Summer is a season for outdoors activities:  Beach,  Trips, Excursions, Parties-these are just some of the many activities that take place during this time. However, summer is also known as a season of environmental hazards, especially for those of us living in tropical climes (Caribbean Nationals):

  • Hot Temperatures (avg 33C)
  • Droughts
  • Torrential Rainfall/Flash Flooding

These phenomena, while natural, can be hazardous to our health.

  • Hot temperatures can result in rapid water loss from our bodies; without us replenishing that which we’ve lost, the end result can be:
  • Dehydration
  • Fatigue
  • Dizziness
  • Trigger of Medical Conditions (e.g. Asthma Attack, High Blood Pressure)
  • And in Extreme Cases, Death

Droughts can evaporate water supply needed by homes, hospitals, communities, towns & cities. Thus threatening health, livelihoods, food security  and economies. Very little water available at hospitals, means a possible reduction in the number, and kind of healthcare being administered. Very little water available to homes & communities, means  possible sanitary & hygiene problems; and potential loss of livelihoods (crops destroyed/reduced yield); Droughts can mean an inflation in the prices of agricultural goods, thus threatening the food security  (capacity to purchase adequate nutritious foods to sustain one’s self, and that of their families.

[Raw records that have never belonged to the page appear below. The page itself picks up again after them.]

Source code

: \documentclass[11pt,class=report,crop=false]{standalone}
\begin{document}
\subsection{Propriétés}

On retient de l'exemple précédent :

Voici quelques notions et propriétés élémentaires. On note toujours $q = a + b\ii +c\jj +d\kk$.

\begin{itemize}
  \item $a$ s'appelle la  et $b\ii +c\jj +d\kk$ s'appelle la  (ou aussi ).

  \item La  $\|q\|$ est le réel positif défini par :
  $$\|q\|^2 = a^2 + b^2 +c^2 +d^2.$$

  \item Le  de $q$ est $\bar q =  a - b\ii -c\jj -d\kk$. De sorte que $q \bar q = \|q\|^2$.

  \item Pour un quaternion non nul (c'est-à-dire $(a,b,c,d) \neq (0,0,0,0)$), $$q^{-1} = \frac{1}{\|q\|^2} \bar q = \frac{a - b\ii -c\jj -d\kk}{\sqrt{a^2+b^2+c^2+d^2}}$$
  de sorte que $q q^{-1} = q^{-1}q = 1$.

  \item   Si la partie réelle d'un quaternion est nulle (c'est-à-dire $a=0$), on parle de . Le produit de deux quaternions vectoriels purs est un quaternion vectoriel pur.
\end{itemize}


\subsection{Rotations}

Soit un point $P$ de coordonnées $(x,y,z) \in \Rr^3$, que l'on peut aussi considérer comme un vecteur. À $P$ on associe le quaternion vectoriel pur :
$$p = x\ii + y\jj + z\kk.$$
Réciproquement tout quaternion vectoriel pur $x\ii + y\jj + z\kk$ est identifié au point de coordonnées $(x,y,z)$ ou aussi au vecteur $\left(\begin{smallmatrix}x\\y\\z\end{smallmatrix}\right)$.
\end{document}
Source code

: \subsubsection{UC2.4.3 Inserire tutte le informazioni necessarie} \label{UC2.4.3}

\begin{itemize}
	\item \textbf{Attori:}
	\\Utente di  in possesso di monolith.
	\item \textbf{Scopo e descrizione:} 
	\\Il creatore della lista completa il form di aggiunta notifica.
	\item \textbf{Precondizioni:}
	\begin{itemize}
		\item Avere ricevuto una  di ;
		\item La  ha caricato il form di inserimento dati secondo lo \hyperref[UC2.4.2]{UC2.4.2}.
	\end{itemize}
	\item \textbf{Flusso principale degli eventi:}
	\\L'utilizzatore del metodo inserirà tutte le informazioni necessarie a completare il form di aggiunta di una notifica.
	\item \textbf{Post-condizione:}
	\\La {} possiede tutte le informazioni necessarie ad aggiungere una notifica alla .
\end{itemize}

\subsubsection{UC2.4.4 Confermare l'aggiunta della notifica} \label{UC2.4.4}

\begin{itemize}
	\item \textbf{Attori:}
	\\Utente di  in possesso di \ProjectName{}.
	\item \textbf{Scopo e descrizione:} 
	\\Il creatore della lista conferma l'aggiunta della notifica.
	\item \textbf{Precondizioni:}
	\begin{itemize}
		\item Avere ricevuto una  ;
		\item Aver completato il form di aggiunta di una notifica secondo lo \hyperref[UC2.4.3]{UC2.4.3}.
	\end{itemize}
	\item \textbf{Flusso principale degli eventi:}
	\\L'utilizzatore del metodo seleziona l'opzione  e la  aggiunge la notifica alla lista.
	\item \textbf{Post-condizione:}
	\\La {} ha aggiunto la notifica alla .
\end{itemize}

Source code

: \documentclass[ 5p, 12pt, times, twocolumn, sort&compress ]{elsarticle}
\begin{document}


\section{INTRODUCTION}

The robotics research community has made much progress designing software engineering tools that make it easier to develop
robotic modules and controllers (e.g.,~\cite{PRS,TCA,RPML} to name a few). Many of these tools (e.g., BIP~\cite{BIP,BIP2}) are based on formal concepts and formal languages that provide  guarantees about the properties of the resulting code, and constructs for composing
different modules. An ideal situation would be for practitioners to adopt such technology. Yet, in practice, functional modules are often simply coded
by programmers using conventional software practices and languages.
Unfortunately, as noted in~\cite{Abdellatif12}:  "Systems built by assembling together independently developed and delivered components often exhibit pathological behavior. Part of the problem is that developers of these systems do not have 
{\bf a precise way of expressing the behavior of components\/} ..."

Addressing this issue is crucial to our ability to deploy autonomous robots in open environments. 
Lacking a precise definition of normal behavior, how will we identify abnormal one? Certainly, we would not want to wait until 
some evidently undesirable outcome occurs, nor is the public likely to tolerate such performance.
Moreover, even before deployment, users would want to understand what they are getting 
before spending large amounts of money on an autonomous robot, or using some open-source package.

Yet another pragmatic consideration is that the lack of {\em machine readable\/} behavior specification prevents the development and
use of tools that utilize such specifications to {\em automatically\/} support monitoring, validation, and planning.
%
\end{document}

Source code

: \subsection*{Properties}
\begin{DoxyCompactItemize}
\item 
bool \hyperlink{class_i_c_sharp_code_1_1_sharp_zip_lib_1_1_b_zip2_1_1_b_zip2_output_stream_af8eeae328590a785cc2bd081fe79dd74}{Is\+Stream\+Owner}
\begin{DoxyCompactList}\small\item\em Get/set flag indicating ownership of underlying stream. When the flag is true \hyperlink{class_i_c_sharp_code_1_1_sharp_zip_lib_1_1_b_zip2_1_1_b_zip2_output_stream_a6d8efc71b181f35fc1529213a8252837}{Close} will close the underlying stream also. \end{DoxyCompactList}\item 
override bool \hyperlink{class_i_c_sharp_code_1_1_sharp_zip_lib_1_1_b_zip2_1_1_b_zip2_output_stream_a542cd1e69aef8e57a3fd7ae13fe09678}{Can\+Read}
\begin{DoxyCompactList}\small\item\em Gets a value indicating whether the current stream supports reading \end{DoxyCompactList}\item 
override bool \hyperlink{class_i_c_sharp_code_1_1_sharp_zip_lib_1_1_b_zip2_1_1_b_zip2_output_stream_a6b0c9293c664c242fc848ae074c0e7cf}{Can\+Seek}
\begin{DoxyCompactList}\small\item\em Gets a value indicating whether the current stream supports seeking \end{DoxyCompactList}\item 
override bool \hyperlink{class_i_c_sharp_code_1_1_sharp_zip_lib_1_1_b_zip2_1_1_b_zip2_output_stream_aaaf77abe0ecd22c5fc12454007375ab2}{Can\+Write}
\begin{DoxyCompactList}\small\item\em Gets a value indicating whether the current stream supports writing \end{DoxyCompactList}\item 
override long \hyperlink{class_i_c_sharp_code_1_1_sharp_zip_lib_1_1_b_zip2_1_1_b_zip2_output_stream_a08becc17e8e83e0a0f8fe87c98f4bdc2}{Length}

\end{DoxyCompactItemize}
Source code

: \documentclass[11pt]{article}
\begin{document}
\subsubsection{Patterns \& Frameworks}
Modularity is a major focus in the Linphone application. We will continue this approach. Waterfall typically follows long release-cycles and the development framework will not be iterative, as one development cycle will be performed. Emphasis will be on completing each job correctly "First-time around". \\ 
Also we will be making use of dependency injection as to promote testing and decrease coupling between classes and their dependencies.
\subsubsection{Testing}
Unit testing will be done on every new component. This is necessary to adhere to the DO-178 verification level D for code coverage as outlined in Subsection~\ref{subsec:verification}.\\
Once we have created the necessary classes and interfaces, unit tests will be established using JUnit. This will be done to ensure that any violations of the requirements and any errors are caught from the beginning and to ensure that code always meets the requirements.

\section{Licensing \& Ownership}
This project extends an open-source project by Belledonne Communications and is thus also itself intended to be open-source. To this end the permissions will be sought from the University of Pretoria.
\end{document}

Torrential Rainfall/Flash Flooding can result in the transmission of pathogens (disease causing agents) into our waterways, thus potentially causing widespread illnesses  (diarrhoea); destroy agricultural crops and livestock, thus potentially affecting food security of those with low free income.


  • Aim to drink avg 6-8ozs of water daily.Enforce the practice of drinking a cup of water average once every 45 min during daytime
  • Exercise either early in the morning (avg 5am-8am) or evening (5pm-8pm)
  • Strive to consume  predominantly water-dense goods (fruits, vegetables)
  • Drink bottled water from a trusted supplier/boil water before domestic use (drinking & cooking)
  • Apply Private water storage mechanism for use in the event of water lock off
  • Plant drought resistant crops, or enforce trusted agricultural methods to limit water loss in crops and potential loss in income, and food.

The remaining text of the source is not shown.